=== Begin Enclosure ===

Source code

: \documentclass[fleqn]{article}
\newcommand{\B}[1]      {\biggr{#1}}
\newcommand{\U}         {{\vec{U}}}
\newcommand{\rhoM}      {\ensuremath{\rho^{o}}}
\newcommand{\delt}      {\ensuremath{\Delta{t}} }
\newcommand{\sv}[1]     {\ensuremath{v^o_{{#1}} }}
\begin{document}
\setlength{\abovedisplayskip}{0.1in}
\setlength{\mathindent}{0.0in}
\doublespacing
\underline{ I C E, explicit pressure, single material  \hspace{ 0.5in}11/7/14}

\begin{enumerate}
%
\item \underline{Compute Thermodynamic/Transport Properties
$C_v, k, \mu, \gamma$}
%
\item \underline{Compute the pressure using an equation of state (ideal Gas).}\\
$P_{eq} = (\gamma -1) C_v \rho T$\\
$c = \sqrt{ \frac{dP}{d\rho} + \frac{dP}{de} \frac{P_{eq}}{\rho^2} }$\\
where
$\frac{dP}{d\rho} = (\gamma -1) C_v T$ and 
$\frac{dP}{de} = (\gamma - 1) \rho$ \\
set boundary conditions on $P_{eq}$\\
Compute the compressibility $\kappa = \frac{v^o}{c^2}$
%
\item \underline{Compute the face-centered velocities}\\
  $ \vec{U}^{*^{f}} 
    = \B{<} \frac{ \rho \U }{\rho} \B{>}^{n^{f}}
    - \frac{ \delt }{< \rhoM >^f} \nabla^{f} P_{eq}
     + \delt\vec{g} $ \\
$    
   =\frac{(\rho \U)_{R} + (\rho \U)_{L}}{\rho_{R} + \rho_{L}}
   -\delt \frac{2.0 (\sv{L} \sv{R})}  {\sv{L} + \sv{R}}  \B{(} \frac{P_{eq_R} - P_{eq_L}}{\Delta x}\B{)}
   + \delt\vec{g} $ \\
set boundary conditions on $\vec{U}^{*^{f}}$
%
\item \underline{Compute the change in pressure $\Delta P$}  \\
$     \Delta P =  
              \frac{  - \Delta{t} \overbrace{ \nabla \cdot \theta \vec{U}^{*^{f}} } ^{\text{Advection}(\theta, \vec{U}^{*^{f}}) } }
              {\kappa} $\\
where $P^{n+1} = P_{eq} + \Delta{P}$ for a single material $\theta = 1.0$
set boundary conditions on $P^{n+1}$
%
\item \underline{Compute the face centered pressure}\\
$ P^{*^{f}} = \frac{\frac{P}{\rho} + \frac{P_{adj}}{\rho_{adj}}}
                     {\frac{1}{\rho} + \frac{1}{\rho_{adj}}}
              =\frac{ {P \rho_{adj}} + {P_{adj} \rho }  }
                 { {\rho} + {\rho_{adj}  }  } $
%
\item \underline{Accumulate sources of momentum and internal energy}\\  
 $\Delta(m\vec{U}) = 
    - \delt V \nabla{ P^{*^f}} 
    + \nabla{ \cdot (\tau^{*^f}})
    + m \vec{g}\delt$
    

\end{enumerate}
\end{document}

=== End Enclosure ===

TASK OBJECTIVE -> All lines above containing the string "kappa" are to be collected.

RESPONSE FOR THIS EXERCISE ->
Compute the compressibility $\kappa = \frac{v^o}{c^2}$
              {\kappa} $\\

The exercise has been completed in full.